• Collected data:
BEGIN

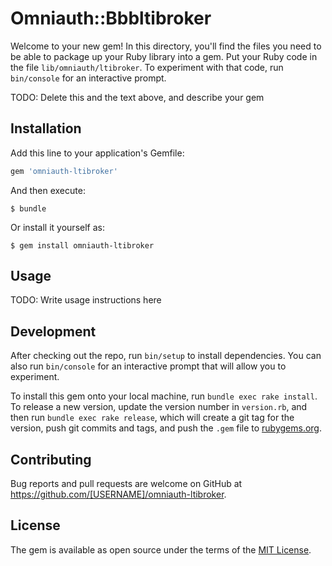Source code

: # Omniauth::Bbbltibroker

Welcome to your new gem! In this directory, you'll find the files you need to be able to package up your Ruby library into a gem. Put your Ruby code in the file `lib/omniauth/ltibroker`. To experiment with that code, run `bin/console` for an interactive prompt.

TODO: Delete this and the text above, and describe your gem

## Installation

Add this line to your application's Gemfile:

```ruby
gem 'omniauth-ltibroker'
```

And then execute:

    $ bundle

Or install it yourself as:

    $ gem install omniauth-ltibroker

## Usage

TODO: Write usage instructions here

## Development

After checking out the repo, run `bin/setup` to install dependencies. You can also run `bin/console` for an interactive prompt that will allow you to experiment.

To install this gem onto your local machine, run `bundle exec rake install`. To release a new version, update the version number in `version.rb`, and then run `bundle exec rake release`, which will create a git tag for the version, push git commits and tags, and push the `.gem` file to [rubygems.org](https://rubygems.org).

## Contributing

Bug reports and pull requests are welcome on GitHub at https://github.com/[USERNAME]/omniauth-ltibroker.

## License

The gem is available as open source under the terms of the [MIT License](https://opensource.org/licenses/MIT).
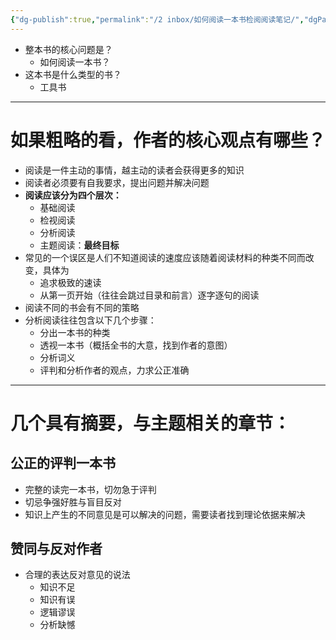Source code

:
 ```yaml
---
{"dg-publish":true,"permalink":"/2 inbox/如何阅读一本书检阅阅读笔记/","dgPassFrontmatter":true}
---
```



- 整本书的核心问题是？
    - 如何阅读一本书？
- 这本书是什么类型的书？
    - 工具书
----
# 如果粗略的看，作者的核心观点有哪些？
- 阅读是一件主动的事情，越主动的读者会获得更多的知识
- 阅读者必须要有自我要求，提出问题并解决问题
- **阅读应该分为四个层次：** 
    - 基础阅读 
    - 检视阅读
    - 分析阅读
    - 主题阅读：**最终目标**
- 常见的一个误区是人们不知道阅读的速度应该随着阅读材料的种类不同而改变，具体为
    - 追求极致的速读
    - 从第一页开始（往往会跳过目录和前言）逐字逐句的阅读
- 阅读不同的书会有不同的策略
- 分析阅读往往包含以下几个步骤：
    - 分出一本书的种类
    - 透视一本书（概括全书的大意，找到作者的意图）
    - 分析词义
    - 评判和分析作者的观点，力求公正准确

----

# 几个具有摘要，与主题相关的章节：

## 公正的评判一本书

- 完整的读完一本书，切勿急于评判
- 切忌争强好胜与盲目反对
- 知识上产生的不同意见是可以解决的问题，需要读者找到理论依据来解决

## 赞同与反对作者

- 合理的表达反对意见的说法
    - 知识不足
    - 知识有误
    - 逻辑谬误
    - 分析缺憾

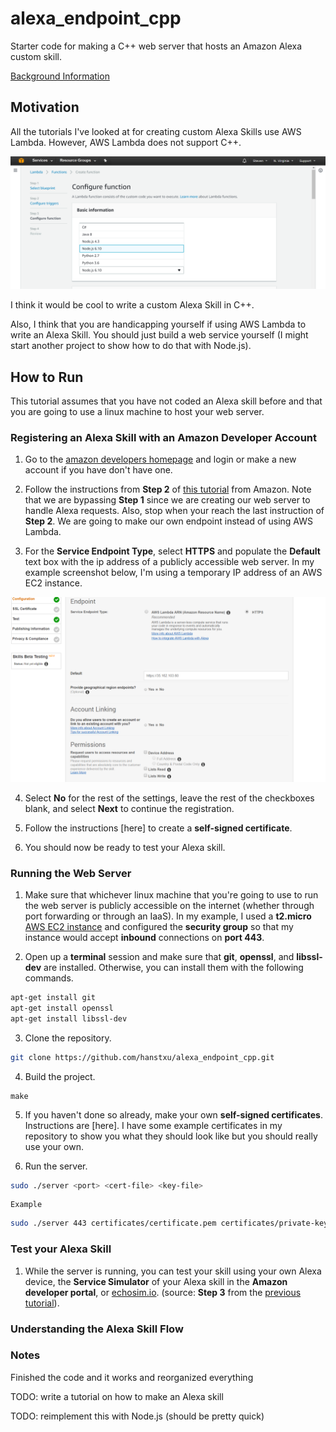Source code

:# alexa_endpoint_cpp

Starter code for making a C++ web server that hosts an Amazon Alexa custom
skill.

[Background Information](https://developer.amazon.com/public/solutions/alexa/alexa-skills-kit/docs/developing-an-alexa-skill-as-a-web-service)

## Motivation

All the tutorials I've looked at for creating custom Alexa Skills use AWS
Lambda. However, AWS Lambda does not support C++.

![AWS Lambda languages](https://raw.githubusercontent.com/hanstxu/alexa_endpoint_cpp/master/screenshots/lambda_languages.png)

I think it would be cool to write a custom Alexa Skill in C++.

Also, I think that you are handicapping yourself if using AWS Lambda to write
an Alexa Skill. You should just build a web service yourself (I might start
another project to show how to do that with Node.js).

## How to Run

This tutorial assumes that you have not coded an Alexa skill before and that
you are going to use a linux machine to host your web server.

### Registering an Alexa Skill with an Amazon Developer Account

1. Go to the [amazon developers homepage](https://developer.amazon.com/) and
login or make a new account if you have don't have one.

2. Follow the instructions from **Step 2** of [this tutorial](https://developer.amazon.com/alexa-skills-kit/alexa-skill-quick-start-tutorial)
from Amazon. Note that we are bypassing **Step 1** since we are creating our
web server to handle Alexa requests. Also, stop when your reach the last
instruction of **Step 2**. We are going to make our own endpoint instead of
using AWS Lambda.

3. For the **Service Endpoint Type**, select **HTTPS** and populate the
**Default** text box with the ip address of a publicly accessible web server.
In my example screenshot below, I'm using a temporary IP address of an AWS
EC2 instance.

![Endpoint configuration](https://raw.githubusercontent.com/hanstxu/alexa_endpoint_cpp/master/screenshots/endpoint_conf.png)

4. Select **No** for the rest of the settings, leave the rest of the checkboxes
blank, and select **Next** to continue the registration.

5. Follow the instructions [here] to create a **self-signed certificate**.

6. You should now be ready to test your Alexa skill.

### Running the Web Server

1. Make sure that whichever linux machine that you're going to use to run the
web server is publicly accessible on the internet (whether through port
forwarding or through an IaaS). In my example, I used a **t2.micro** [AWS EC2
instance](https://aws.amazon.com/ec2/) and configured the **security group**
so that my instance would accept **inbound** connections on **port 443**.

2. Open up a **terminal** session and make sure that **git**, **openssl**,
and **libssl-dev** are installed. Otherwise, you can install them with the
following commands.
```bash
apt-get install git
apt-get install openssl
apt-get install libssl-dev
```

3. Clone the repository.
```bash
git clone https://github.com/hanstxu/alexa_endpoint_cpp.git
```

4. Build the project.
```
make
```

5. If you haven't done so already, make your own **self-signed certificates**.
Instructions are [here]. I have some example certificates in my repository to
show you what they should look like but you should really use your own.

6. Run the server.
```bash
sudo ./server <port> <cert-file> <key-file>
```

    
	Example 

```bash
sudo ./server 443 certificates/certificate.pem certificates/private-key.pem
```

### Test your Alexa Skill

1. While the server is running, you can test your skill using your own Alexa
device, the **Service Simulator** of your Alexa skill in the **Amazon developer
portal**, or [echosim.io](https://echosim.io/). (source: **Step 3** from the
[previous tutorial](https://developer.amazon.com/alexa-skills-kit/alexa-skill-quick-start-tutorial)).

### Understanding the Alexa Skill Flow

### Notes

Finished the code and it works and reorganized everything

TODO: write a tutorial on how to make an Alexa skill

TODO: reimplement this with Node.js (should be pretty quick)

END

• WHAT IS NEEDED: Take each line above that contains "through" and copy it out.

• EXERCISE RESULT:
web server is publicly accessible on the internet (whether through port
forwarding or through an IaaS). In my example, I used a **t2.micro** [AWS EC2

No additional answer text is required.